Using functional MRI (fMRI), a newly developed brain-computer interface can read a person's thoughts and translate them into full sentences, according to a report published May 1 in Nature Neuroscience.
The decoder was developed to read a person's brain activity and translate what they want to say into continuous, natural language, the researchers said.
"Eventually, we hope that this technology can help people who have lost the ability to speak due to injuries like strokes or diseases like ALS,"said lead study author Jerry Tang, a graduate research assistant at the University of Texas at Austin.
But the interface goes even further than that, translating into language whatever thoughts are foremost in a person's mind.
"We also ran our decoder on brain responses while the user imagined telling stories and ran responses while the user watched silent movies,"Tang said. "And we found that the decoder is also able to recover the gist of what the user was imagining or seeing."
Because of this, the decoder is capable of capturing the essence of what a person is thinking, if not always the exact words, the researchers said.
For example, at one point a participant heard the words, "I don't have my driver's license yet."The decoder translated the thought as, "She has not even started to learn to drive yet."
The technology isn't at the point where it can be used on just anyone, Tang said.
Training the program required at least 16 hours of participation from each of the three people involved in the research, and Tang said the brain readings from one person can't be used to inform the scans of another.
The actual scan also involves the cooperation of the person, and can be foiled by simple mental tasks that deflect a participant's focus, he said.
Still, one expert lauded the findings.
"This work represents an advance in brain-computer interface research and is potentially very exciting," said Dr. Mitchell Elkind, chief clinical science officer of the American Heart Association and a professor of neurology and epidemiology at Columbia University in New York City.
"The major advance here is being able to record and interpret the meaning of brain activity using a non-invasive approach," Elkind explained. "Prior work required electrodes placed into the brain using open neurosurgery with the risks of infection, bleeding and seizures. This non-invasive approach using MRI scanning would have virtually no risk, and MRIs are done regularly in brain-injured patients. This approach can also be used frequently in healthy people as part of research, without introducing them to risk."
Powerful results prompt warning that 'mental privacy' may be at risk
Indeed, the results of this study were so powerful that Tang and his colleagues felt moved to issue a warning about "mental privacy."
"This could all change as technology gets better, so we believe that it's important to keep researching the privacy implications of brain decoding, and enact policies that protect each person's mental privacy,"Tang said.
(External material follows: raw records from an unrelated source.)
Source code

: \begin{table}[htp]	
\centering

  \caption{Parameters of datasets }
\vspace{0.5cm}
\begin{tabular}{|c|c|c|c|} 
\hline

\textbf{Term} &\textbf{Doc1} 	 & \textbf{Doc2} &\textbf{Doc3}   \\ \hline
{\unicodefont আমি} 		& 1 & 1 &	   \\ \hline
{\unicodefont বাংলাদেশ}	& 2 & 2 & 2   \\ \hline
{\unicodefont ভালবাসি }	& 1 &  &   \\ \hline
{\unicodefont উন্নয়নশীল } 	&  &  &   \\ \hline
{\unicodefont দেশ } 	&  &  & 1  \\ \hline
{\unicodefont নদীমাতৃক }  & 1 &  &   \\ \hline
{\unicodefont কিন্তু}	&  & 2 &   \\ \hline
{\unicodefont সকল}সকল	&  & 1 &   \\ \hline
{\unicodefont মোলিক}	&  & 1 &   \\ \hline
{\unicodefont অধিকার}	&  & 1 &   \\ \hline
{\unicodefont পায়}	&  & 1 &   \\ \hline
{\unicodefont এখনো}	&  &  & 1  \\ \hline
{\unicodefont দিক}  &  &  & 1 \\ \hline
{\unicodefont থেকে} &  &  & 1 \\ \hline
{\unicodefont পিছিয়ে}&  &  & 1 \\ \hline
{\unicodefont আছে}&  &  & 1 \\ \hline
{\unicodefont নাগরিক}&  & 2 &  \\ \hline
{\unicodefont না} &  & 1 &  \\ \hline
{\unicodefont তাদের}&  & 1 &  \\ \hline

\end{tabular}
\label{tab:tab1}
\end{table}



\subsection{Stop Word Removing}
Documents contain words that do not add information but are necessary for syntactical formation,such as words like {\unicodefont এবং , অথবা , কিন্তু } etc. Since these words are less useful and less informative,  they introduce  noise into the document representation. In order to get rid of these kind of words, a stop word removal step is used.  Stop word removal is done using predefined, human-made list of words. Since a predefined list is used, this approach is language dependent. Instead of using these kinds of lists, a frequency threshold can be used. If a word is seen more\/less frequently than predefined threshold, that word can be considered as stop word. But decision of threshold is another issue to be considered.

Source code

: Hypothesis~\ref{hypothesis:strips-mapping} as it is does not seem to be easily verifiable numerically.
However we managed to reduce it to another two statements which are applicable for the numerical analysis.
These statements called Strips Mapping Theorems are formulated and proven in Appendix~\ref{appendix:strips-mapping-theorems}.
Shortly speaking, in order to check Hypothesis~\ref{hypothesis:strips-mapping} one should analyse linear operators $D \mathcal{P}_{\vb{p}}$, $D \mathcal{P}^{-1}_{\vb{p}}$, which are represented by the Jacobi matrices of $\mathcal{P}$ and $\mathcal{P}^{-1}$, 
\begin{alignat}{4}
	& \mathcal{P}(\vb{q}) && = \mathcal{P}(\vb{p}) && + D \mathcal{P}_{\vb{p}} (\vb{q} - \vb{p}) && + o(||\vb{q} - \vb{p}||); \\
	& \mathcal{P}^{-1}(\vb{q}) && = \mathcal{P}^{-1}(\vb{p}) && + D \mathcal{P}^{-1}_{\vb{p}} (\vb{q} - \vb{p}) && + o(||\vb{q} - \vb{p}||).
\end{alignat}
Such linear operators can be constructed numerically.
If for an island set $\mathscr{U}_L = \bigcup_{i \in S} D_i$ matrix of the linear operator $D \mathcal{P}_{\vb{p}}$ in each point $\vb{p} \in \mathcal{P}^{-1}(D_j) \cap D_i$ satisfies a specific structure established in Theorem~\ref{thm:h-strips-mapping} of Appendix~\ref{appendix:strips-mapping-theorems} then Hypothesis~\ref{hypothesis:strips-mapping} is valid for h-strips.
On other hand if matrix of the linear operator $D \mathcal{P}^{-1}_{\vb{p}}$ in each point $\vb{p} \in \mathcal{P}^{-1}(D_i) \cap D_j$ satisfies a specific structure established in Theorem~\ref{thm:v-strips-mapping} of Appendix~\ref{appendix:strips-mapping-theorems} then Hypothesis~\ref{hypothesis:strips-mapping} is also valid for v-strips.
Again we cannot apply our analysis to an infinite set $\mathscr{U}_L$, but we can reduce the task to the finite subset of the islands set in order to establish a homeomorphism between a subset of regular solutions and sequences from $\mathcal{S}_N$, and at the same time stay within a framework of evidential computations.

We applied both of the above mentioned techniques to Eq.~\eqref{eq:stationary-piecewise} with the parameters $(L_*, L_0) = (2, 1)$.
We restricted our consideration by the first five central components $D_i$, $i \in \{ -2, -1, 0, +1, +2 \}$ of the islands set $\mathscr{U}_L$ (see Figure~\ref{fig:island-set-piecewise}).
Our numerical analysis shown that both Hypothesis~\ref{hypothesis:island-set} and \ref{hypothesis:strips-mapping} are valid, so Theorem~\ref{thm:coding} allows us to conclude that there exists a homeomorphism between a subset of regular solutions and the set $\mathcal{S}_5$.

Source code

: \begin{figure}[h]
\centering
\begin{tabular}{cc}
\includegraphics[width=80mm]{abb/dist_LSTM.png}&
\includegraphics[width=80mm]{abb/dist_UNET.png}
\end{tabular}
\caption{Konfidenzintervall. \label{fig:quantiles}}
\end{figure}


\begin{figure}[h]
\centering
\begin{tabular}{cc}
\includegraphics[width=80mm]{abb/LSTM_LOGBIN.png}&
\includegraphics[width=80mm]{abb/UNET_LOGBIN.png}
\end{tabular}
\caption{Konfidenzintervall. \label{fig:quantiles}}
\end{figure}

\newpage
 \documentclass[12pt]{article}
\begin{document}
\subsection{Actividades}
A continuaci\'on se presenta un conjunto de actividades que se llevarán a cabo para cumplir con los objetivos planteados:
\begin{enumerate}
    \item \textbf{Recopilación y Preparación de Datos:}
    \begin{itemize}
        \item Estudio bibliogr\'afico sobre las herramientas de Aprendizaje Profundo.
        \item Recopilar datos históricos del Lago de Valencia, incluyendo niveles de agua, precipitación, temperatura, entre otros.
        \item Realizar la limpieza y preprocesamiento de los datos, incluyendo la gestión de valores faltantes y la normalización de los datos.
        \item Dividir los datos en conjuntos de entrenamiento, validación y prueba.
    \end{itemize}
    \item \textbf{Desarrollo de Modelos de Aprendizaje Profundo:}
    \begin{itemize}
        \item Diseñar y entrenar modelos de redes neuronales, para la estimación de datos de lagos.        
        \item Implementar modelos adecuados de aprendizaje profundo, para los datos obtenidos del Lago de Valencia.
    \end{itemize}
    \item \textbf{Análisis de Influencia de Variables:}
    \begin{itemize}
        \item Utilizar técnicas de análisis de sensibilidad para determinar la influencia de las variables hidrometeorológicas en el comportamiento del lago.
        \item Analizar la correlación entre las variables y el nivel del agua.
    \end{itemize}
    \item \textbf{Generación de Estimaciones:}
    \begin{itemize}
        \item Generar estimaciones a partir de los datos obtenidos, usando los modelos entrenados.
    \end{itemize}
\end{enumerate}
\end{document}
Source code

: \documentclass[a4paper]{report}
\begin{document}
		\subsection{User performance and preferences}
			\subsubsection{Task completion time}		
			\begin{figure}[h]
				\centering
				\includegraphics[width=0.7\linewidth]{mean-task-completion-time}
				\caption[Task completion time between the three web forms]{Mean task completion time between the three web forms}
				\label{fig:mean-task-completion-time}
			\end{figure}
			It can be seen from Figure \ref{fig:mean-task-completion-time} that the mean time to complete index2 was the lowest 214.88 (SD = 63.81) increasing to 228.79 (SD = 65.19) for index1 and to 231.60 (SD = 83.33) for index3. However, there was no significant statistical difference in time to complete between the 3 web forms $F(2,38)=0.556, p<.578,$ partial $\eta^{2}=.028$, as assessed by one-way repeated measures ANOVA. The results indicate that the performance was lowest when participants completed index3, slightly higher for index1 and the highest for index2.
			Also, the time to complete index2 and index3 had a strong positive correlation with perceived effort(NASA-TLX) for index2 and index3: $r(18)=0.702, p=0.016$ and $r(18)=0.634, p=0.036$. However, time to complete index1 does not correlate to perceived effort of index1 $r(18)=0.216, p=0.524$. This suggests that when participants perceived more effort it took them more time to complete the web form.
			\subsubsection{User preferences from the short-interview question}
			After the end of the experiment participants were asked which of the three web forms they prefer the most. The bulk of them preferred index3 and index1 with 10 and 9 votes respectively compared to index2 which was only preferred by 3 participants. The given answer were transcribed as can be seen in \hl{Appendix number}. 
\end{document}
Earlier efforts at translating brain waves into speech have used electrodes or implants to record impulses from the motor areas of the brain related to speech, said senior researcher Alexander Huth. He is an assistant professor of neuroscience and computer science at the University of Texas at Austin.
"These are the areas that control the mouth, larynx, tongue, etc., so what they can decode is how is the person trying to move their mouth to say something, which can be very effective,"Huth said.
The new process takes an entirely different approach, using fMRI to non-invasively measure changes in blood flow and blood oxygenation within brain regions and networks associated with language processing.
"So instead of looking at this kind of low-level like motor thing, our system really works at the level of ideas, of semantics, of meaning,"Huth said. "That's what it's getting at. This is the reason why what we get out is not the exact words that somebody heard or spoke. It's the gist. It's the same idea, but expressed in different words."
The researchers trained the decoder by first recording the brain activity of the three participants as they listened to 16 hours of storytelling podcasts like the "Moth Radio Hour," Tang said.
"This is over five times larger than existing language datasets,"he said. "And we use this dataset to build a model that takes in any sequence of words and predicts how the user's brain would respond when hearing those words."
The program mapped the changes in brain activity to semantic features of the podcasts, capturing the meanings of certain phrases and associated brain responses.
The investigators then tested the decoder by having participants listen to new stories.
Making educated guesses based on brain activity
The decoder essentially attempts to make an educated guess about what words are associated with a person's thoughts, based on brain activity.
Using the participants' brain activity, the decoder generated word sequences that captured the meanings of the new stories. It even generated some exact words and phrases from the stories.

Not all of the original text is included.